There are 101 ethnic and caste groups in the country. At a time when ethnic sentiments are on the rise, the Maoists have added fuel to fire by declaring an ethnic front of the Khas community, the largest group comprising of Brahmins and Chhetris. This community makes up 40 per cent of the total population and if it opens a political front to 'preserve' its own interests, there will be further ethnic polarisation in the country.
Those who see the Khas community as politically and culturally dominant group fail to appreciate the fact that only limited section of this population enjoyed political clout in the past regimes. To be sure, the adoption of Nepali as an official language favored their academic and personal development. Undoubtedly, present ethnic movements in Nepal seeks to make up for the historical marginalisation of the minorities and preserve their religion, language and culture, in order to establish their distinct identity.
Ideologically, there might not be any room to doubt that Maoists want a united and inclusive Nepal. But the modality of state restructuring that they have proposed will ultimately lead to separatist tendencies because legal provisions will stand at odds with cultures and traditions that is proposed as the basis of ethnic states.
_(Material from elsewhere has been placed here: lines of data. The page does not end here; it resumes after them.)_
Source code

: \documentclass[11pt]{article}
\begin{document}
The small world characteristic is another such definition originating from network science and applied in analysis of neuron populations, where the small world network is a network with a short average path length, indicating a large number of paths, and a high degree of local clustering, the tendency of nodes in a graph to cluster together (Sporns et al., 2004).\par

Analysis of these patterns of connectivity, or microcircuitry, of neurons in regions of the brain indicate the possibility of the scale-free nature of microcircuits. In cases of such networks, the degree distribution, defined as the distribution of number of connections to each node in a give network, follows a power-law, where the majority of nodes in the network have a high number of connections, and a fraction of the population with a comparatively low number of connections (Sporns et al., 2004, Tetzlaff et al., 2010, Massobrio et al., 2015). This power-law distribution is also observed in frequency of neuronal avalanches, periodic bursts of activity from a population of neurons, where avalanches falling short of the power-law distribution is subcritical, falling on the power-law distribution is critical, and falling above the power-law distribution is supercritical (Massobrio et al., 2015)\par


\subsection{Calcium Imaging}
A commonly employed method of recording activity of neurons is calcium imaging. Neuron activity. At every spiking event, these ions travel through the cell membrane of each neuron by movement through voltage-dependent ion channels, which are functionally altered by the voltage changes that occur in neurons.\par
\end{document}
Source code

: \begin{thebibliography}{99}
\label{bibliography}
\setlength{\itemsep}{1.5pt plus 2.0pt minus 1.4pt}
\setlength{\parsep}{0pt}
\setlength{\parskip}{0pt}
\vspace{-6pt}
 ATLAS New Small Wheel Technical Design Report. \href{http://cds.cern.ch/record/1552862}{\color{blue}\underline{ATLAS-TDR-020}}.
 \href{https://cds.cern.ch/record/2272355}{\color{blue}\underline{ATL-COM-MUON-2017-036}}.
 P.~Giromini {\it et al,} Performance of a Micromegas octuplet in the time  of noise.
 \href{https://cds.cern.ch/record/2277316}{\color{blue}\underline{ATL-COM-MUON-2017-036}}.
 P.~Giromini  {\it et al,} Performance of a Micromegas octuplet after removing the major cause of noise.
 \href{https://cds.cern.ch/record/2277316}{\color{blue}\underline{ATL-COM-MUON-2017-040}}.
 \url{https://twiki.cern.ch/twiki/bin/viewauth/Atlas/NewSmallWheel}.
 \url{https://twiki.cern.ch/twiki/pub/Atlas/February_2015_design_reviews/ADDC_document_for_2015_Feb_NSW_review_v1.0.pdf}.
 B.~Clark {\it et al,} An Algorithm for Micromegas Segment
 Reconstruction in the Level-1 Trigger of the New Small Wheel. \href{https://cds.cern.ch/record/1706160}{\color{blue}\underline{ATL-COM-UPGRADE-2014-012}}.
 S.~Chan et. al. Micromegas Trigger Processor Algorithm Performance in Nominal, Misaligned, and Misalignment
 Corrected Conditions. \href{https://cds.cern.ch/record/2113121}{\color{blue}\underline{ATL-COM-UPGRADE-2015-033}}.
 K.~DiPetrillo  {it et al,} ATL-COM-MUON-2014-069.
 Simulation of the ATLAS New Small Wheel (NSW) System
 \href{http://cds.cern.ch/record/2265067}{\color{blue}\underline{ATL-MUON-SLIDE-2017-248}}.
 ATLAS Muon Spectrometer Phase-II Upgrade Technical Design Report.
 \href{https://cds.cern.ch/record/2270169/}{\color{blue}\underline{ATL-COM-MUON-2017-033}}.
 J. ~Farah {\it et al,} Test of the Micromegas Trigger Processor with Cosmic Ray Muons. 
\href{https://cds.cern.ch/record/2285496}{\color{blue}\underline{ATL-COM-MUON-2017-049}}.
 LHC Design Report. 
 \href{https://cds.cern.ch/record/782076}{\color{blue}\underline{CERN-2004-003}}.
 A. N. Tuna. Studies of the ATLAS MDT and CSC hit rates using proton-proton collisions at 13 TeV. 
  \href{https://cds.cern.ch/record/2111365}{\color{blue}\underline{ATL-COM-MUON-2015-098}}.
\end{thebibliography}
But distinctiveness need not necessarily call for division. Unity, even in diversity has been the hallmark of Nepali society and it must be preserved. The most effective way of doing this is to adopt a multi-ethnic basis to federalism. Nepal can perhaps learn from experiences of countries like Ethiopia and Bosnia-Herzegovina. While we must appreciate the ethnic and cultural diversity of our land, there is no mistaking that if badly managed, it will lead to disintegration.